====== Data shown ======
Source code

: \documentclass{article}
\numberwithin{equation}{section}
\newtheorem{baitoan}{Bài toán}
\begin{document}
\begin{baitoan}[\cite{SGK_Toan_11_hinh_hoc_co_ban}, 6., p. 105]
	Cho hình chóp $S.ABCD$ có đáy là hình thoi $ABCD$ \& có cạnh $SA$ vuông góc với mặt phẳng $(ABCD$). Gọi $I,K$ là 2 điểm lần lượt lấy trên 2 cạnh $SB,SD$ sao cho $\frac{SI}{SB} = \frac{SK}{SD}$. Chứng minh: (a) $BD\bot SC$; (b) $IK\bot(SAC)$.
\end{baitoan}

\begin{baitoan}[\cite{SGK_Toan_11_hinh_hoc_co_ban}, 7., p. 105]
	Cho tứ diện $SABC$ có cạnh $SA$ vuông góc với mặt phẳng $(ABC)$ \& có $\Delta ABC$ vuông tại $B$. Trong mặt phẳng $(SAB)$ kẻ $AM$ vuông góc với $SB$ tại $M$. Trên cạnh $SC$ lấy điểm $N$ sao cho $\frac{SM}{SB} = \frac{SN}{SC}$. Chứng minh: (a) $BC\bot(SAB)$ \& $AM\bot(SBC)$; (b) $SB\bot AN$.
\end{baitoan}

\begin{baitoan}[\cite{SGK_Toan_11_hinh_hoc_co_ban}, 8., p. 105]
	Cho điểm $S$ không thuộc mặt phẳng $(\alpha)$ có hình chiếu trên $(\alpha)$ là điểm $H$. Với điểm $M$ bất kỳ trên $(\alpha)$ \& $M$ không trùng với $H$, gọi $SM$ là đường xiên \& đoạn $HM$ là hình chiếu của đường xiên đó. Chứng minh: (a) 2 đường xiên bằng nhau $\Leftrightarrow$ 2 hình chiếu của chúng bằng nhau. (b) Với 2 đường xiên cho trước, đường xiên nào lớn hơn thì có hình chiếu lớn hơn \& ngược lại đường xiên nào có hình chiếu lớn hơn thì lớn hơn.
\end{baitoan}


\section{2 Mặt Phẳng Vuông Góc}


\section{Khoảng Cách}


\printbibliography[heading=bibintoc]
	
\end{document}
======
Activity
What is needed is an exact copy of the lines above, from the one containing "Cho hình chóp" through the one containing "7., p. 105]", with nothing added.

Task solution
	Cho hình chóp $S.ABCD$ có đáy là hình thoi $ABCD$ \& có cạnh $SA$ vuông góc với mặt phẳng $(ABCD$). Gọi $I,K$ là 2 điểm lần lượt lấy trên 2 cạnh $SB,SD$ sao cho $\frac{SI}{SB} = \frac{SK}{SD}$. Chứng minh: (a) $BD\bot SC$; (b) $IK\bot(SAC)$.
\end{baitoan}

\begin{baitoan}[\cite{SGK_Toan_11_hinh_hoc_co_ban}, 7., p. 105]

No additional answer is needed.